Pero no quiero hablar de economía sino de tangos. Porque en el momento en que el nombre de España, no para bien, estaba en los labios de los argentinos, los programadores del Teatre Grec de Barcelona ofrecieron una plataforma cultural argentina de verano, basada en excelente grupos teatrales y en las actuaciones de tres tanguistas tan ilustres como Susana Rinaldi, Adriana Varela y Cecilia Rosetto. A las dos primeras me las perdí porque viajaba yo por Marruecos por si encontraba en algún desierto el origen de la guerra de las civilizaciones y me dolió la pérdida, porque la Rinaldi forma parte de mi educación canora y Adriana fue mi musa mientras urdía y escribía Quinteto de Buenos Aires. Adriana Varela tiene una de las voces más interesantes de la cultura popular globalizable y, a la contra de Prometeo, le ha quitado el tango a los hombres para dárselo a las mujeres y a los dioses.
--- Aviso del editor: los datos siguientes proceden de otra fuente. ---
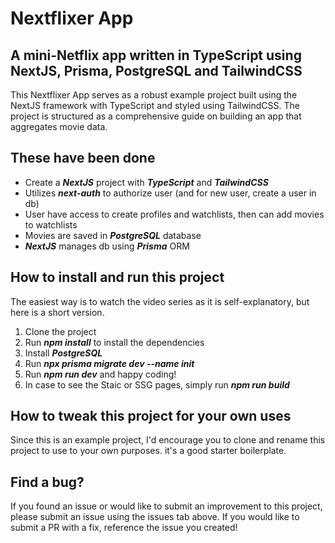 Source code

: # Nextflixer App

## A mini-Netflix app written in TypeScript using NextJS, Prisma, PostgreSQL and TailwindCSS

This Nextflixer App serves as a robust example project built using the NextJS framework with TypeScript and styled using TailwindCSS. The project is structured as a comprehensive guide on building an app that aggregates movie data.

## These have been done

- Create a **_NextJS_** project with **_TypeScript_** and **_TailwindCSS_**
- Utilizes **_next-auth_** to authorize user (and for new user, create a user in db)
- User have access to create profiles and watchlists, then can add movies to watchlists
- Movies are saved in **_PostgreSQL_** database
- **_NextJS_** manages db using **_Prisma_** ORM

## How to install and run this project

The easiest way is to watch the video series as it is self-explanatory, but here is a short version.

1. Clone the project
2. Run **_npm install_** to install the dependencies
3. Install **_PostgreSQL_**
4. Run **_npx prisma migrate dev --name init_**
5. Run **_npm run dev_** and happy coding!
6. In case to see the Staic or SSG pages, simply run **_npm run build_**

## How to tweak this project for your own uses

Since this is an example project, I'd encourage you to clone and rename this project to use to your own purposes. it's a good starter boilerplate.

## Find a bug?

If you found an issue or would like to submit an improvement to this project, please submit an issue using the issues tab above. If you would like to submit a PR with a fix, reference the issue you created!
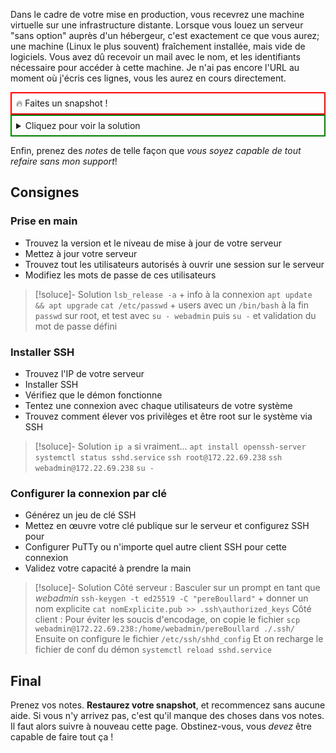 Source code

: Dans le cadre de votre mise en production, vous recevrez une machine virtuelle sur une infrastructure distante. Lorsque vous louez un serveur "sans option" auprès d'un hébergeur, c'est exactement ce que vous aurez; une machine (Linux le plus souvent) fraîchement installée, mais vide de logiciels. Vous avez dû recevoir un mail avec le nom, et les identifiants nécessaire pour accéder à cette machine. Je n'ai pas encore l'URL au moment où j'écris ces lignes, vous les aurez en cours directement.

<div style="border:2px solid red;padding:0.5em;">🔥 Faites un snapshot !</div>


<details style="border:2px solid green;padding:0.5em;">
  <summary>Cliquez pour voir la solution</summary>
  
Voici le contenu caché / spoiler.
  
</details>

Enfin, prenez des _notes_ de telle façon que _vous soyez capable de tout refaire sans mon support_!
## Consignes
### Prise en main
 - Trouvez la version et le niveau de mise à jour de votre serveur
 - Mettez à jour votre serveur
 - Trouvez tout les utilisateurs autorisés à ouvrir une session sur le serveur
 - Modifiez les mots de passe de ces utilisateurs
 
> [!soluce]- Solution
> `lsb_release -a` + info à la connexion
> `apt update && apt upgrade`
> `cat /etc/passwd` + users avec un `/bin/bash` à la fin
> `passwd` sur root, et test avec `su - webadmin` puis `su -` et validation du mot de passe défini

### Installer SSH
 - Trouvez l'IP de votre serveur
 - Installer SSH
 - Vérifiez que le démon fonctionne
 - Tentez une connexion avec chaque utilisateurs de votre système
 - Trouvez comment élever vos privilèges et être root sur le système via SSH

> [!soluce]- Solution
> `ip a` si vraiment...
> `apt install openssh-server`
> `systemctl status sshd.service`
> `ssh root@172.22.69.238`
> `ssh webadmin@172.22.69.238`
> `su -`

### Configurer la connexion par clé
 - Générez un jeu de clé SSH
 - Mettez en œuvre votre clé publique sur le serveur et configurez SSH pour
 - Configurer PuTTy ou n'importe quel autre client SSH pour cette connexion
 - Validez votre capacité à prendre la main


> [!soluce]- Solution
> Côté serveur : Basculer sur un prompt en tant que _webadmin_
> `ssh-keygen -t ed25519 -C "pereBoullard"` + donner un nom explicite
> `cat nomExplicite.pub >> .ssh\authorized_keys`
> Côté client : Pour éviter les soucis d'encodage, on copie le fichier
> `scp webadmin@172.22.69.238:/home/webadmin/pereBoullard ./.ssh/`
> Ensuite on configure le fichier `/etc/ssh/shhd_config`
> Et on recharge le fichier de conf du démon `systemctl reload sshd.service`

## Final
Prenez vos notes. **Restaurez votre snapshot**, et recommencez sans aucune aide.
Si vous n'y arrivez pas, c'est qu'il manque des choses dans vos notes. Il faut alors suivre à nouveau cette page. Obstinez-vous, vous _devez_ être capable de faire tout ça !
A la que sí pude ver fue a la Rosetto, una actriz formidable, de la mejor escuela del teatro latino bonaerense, mérito extra si tenemos en cuenta que Buenos Aires es la capital de las culturas teatrales, que son varias, en lengua española. Ahora venía de tanguista y algo fugitiva de esos malentendidos con los que las culturalizaciones oficiales le ponen la proa a los creadores que cuestionan el sistema o recuerdan demasiado. Recuérdame, que recordar es volver a vivir..., cantaban Los Vieneses en los años cuarenta, pero recordar en el Cono Sur lo que fue la Solución Final de Kissinger y el Departamento de Estado, suena a ruido que interrumpe los canales de comunicación más deseables.

La Rosetto llegó a Barcelona, capital del rosettismo europeo, después de una bronca bonaerense televisiva sobre la memoria histórica de los argentinos. En la de esta espléndida artista hay un primer marido desaparecido y una militancia en la comprobación de que la Historia tiene culpables. La Rosetto pertenece a la cultura de la resistencia. Eso no le evita exhibir un talento escénico formidable y unas condiciones tanguistas que yo pude apreciar desde el primer momento en que la conocí. Fue en Buenos Aires. Yo compartía un asado con amigos, conocidos y desconocidos y entre los desconocidos una mujer alta de estatura y escote que de pronto, a los postres, se puso a cantar a pleno pulmón un tango que rompió cristalerías y deshizo los esqueletos de corderos asados crucificados. Era Cecilia Rosetto.